Nothing bruises my ego quite like having to admit that my parents were right.

I’ve even gone so far as to write a column advising people not to listen to their parents.

But, unfortunately, they occasionally have their moments.

My parents always tell me, “te estás comiendo las etapas de la vida” — meaning, you’re eating through the stages of life. They typically say this while watching me cram an entire week into a single day, which is reasonable, but I’ve never seen it as skipping through stages.

To me, it just meant making the most of my time and taking advantage of every opportunity that came my way. Everyone moves at their own pace, and I didn’t see any reason to slow mine down.

Because even when I tried to slow down, I would find myself reverting back to my “young ho,” two-times speed ways.

I told her that it’s slightly unrealistic to ask students, especially at UC Berkeley, to stop looking at empty space on their Google Calendars as something to be filled. If there’s a time to be cracked out, it’s now — these are the years we’re meant to experiment, to take advantage of every opportunity and to see what we’re capable of.

I’m young and turnt — now is not the time to slow down. Speed it up!

However, I’ve also come to realize that living at this pace requires knowing when to take my foot off the gas.

A friend once told me that the difference between a great Formula 1 driver and a good one is that a great one has mastered the skill of knowing exactly when slowing down is more beneficial than speeding up.

Once I got used to taking every turn at 90 miles per hour, the thrill became addictive.

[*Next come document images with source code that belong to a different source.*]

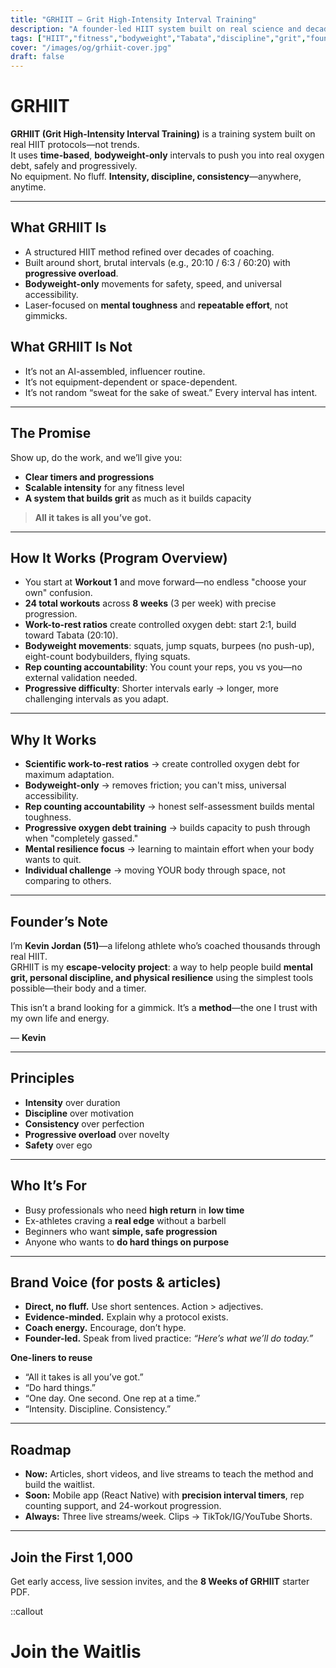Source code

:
 ```yaml
---
title: "GRHIIT — Grit High-Intensity Interval Training"
description: "A founder-led HIIT system built on real science and decades of coaching—designed to unlock mental grit, discipline, and physical resilience using safe, scalable, bodyweight-only training."
tags: ["HIIT","fitness","bodyweight","Tabata","discipline","grit","founder-led"]
cover: "/images/og/grhiit-cover.jpg"
draft: false
---
```


# GRHIIT

**GRHIIT (Grit High-Intensity Interval Training)** is a training system built on real HIIT protocols—not trends.  
It uses **time-based**, **bodyweight-only** intervals to push you into real oxygen debt, safely and progressively.  
No equipment. No fluff. **Intensity, discipline, consistency**—anywhere, anytime.

---

## What GRHIIT Is
- A structured HIIT method refined over decades of coaching.
- Built around short, brutal intervals (e.g., 20:10 / 6:3 / 60:20) with **progressive overload**.
- **Bodyweight-only** movements for safety, speed, and universal accessibility.
- Laser-focused on **mental toughness** and **repeatable effort**, not gimmicks.

## What GRHIIT Is Not
- It’s not an AI-assembled, influencer routine.
- It’s not equipment-dependent or space-dependent.
- It’s not random “sweat for the sake of sweat.” Every interval has intent.

---

## The Promise
Show up, do the work, and we’ll give you:
- **Clear timers and progressions**
- **Scalable intensity** for any fitness level
- **A system that builds grit** as much as it builds capacity

> **All it takes is all you’ve got.**

---

## How It Works (Program Overview)
- You start at **Workout 1** and move forward—no endless "choose your own" confusion.
- **24 total workouts** across **8 weeks** (3 per week) with precise progression.
- **Work-to-rest ratios** create controlled oxygen debt: start 2:1, build toward Tabata (20:10).
- **Bodyweight movements**: squats, jump squats, burpees (no push-up), eight-count bodybuilders, flying squats.
- **Rep counting accountability**: You count your reps, you vs you—no external validation needed.
- **Progressive difficulty**: Shorter intervals early → longer, more challenging intervals as you adapt.

---

## Why It Works
- **Scientific work-to-rest ratios** → create controlled oxygen debt for maximum adaptation.
- **Bodyweight-only** → removes friction; you can't miss, universal accessibility.
- **Rep counting accountability** → honest self-assessment builds mental toughness.
- **Progressive oxygen debt training** → builds capacity to push through when "completely gassed."
- **Mental resilience focus** → learning to maintain effort when your body wants to quit.
- **Individual challenge** → moving YOUR body through space, not comparing to others.

---

## Founder’s Note

I’m **Kevin Jordan (51)**—a lifelong athlete who’s coached thousands through real HIIT.  
GRHIIT is my **escape-velocity project**: a way to help people build **mental grit, personal discipline, and physical resilience** using the simplest tools possible—their body and a timer.

This isn’t a brand looking for a gimmick. It’s a **method**—the one I trust with my own life and energy.

— **Kevin**

---

## Principles
- **Intensity** over duration
- **Discipline** over motivation
- **Consistency** over perfection
- **Progressive overload** over novelty
- **Safety** over ego

---

## Who It’s For
- Busy professionals who need **high return** in **low time**
- Ex-athletes craving a **real edge** without a barbell
- Beginners who want **simple, safe progression**
- Anyone who wants to **do hard things on purpose**

---

## Brand Voice (for posts & articles)
- **Direct, no fluff.** Use short sentences. Action > adjectives.
- **Evidence-minded.** Explain why a protocol exists.
- **Coach energy.** Encourage, don’t hype.
- **Founder-led.** Speak from lived practice: *“Here’s what we’ll do today.”*

**One-liners to reuse**
- “All it takes is all you’ve got.”
- “Do hard things.”
- “One day. One second. One rep at a time.”
- “Intensity. Discipline. Consistency.”

---

## Roadmap
- **Now:** Articles, short videos, and live streams to teach the method and build the waitlist.
- **Soon:** Mobile app (React Native) with **precision interval timers**, rep counting support, and 24-workout progression.
- **Always:** Three live streams/week. Clips → TikTok/IG/YouTube Shorts.

---

## Join the First 1,000
Get early access, live session invites, and the **8 Weeks of GRHIIT** starter PDF.

::callout
# Join the Waitlis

I began to crave constant motion. I stacked my schedule with extracurriculars, meetings, absurdly long “lock-in” sessions at Doe Library, anything that made my time feel optimized. I convinced myself that my lifestyle was productive since it felt like “hard work.” Because, at the end of the day, who am I to complain about having so much on my plate when my goal was to eat?

Ironically, it was a video about fasting that challenged my logic.

A friend sent me a video Zohran Mamdani posted, in which a woman named Gazi describes how, during Ramadan, you can spend the entire day craving food and water, only to feel full almost immediately after breaking your fast. It’s almost as if you didn’t spend that whole day dreaming of that very moment.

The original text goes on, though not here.